» REQUIRED ACTION: Please find all lines containing "about" in the listing below and copy them.

» EXERCISE DATA:
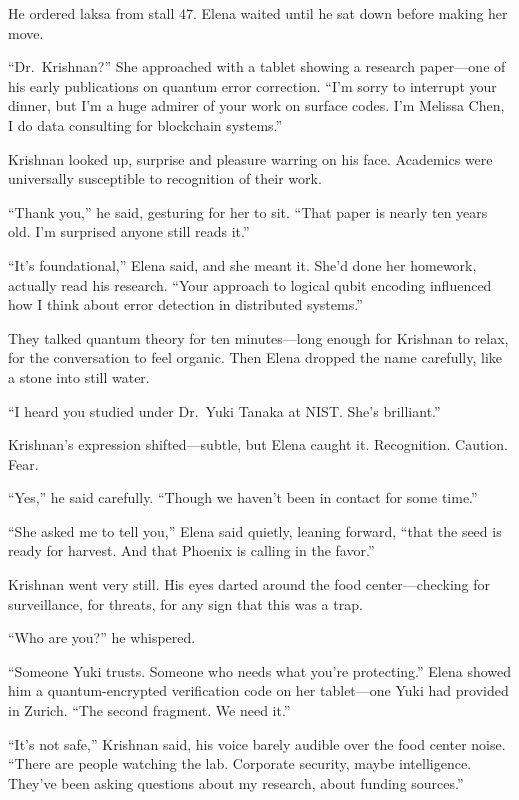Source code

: He ordered laksa from stall 47. Elena waited until he sat down before
making her move.

``Dr.~Krishnan?'' She approached with a tablet showing a research
paper---one of his early publications on quantum error correction. ``I'm
sorry to interrupt your dinner, but I'm a huge admirer of your work on
surface codes. I'm Melissa Chen, I do data consulting for blockchain
systems.''

Krishnan looked up, surprise and pleasure warring on his face. Academics
were universally susceptible to recognition of their work.

``Thank you,'' he said, gesturing for her to sit. ``That paper is nearly
ten years old. I'm surprised anyone still reads it.''

``It's foundational,'' Elena said, and she meant it. She'd done her
homework, actually read his research. ``Your approach to logical qubit
encoding influenced how I think about error detection in distributed
systems.''

They talked quantum theory for ten minutes---long enough for Krishnan to
relax, for the conversation to feel organic. Then Elena dropped the name
carefully, like a stone into still water.

``I heard you studied under Dr.~Yuki Tanaka at NIST. She's brilliant.''

Krishnan's expression shifted---subtle, but Elena caught it.
Recognition. Caution. Fear.

``Yes,'' he said carefully. ``Though we haven't been in contact for some
time.''

``She asked me to tell you,'' Elena said quietly, leaning forward,
``that the seed is ready for harvest. And that Phoenix is calling in the
favor.''

Krishnan went very still. His eyes darted around the food
center---checking for surveillance, for threats, for any sign that this
was a trap.

``Who are you?'' he whispered.

``Someone Yuki trusts. Someone who needs what you're protecting.'' Elena
showed him a quantum-encrypted verification code on her tablet---one
Yuki had provided in Zurich. ``The second fragment. We need it.''

``It's not safe,'' Krishnan said, his voice barely audible over the food
center noise. ``There are people watching the lab. Corporate security,
maybe intelligence. They've been asking questions about my research,
about funding sources.''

» RESPONSE AREA:
encoding influenced how I think about error detection in distributed
maybe intelligence. They've been asking questions about my research,
about funding sources.''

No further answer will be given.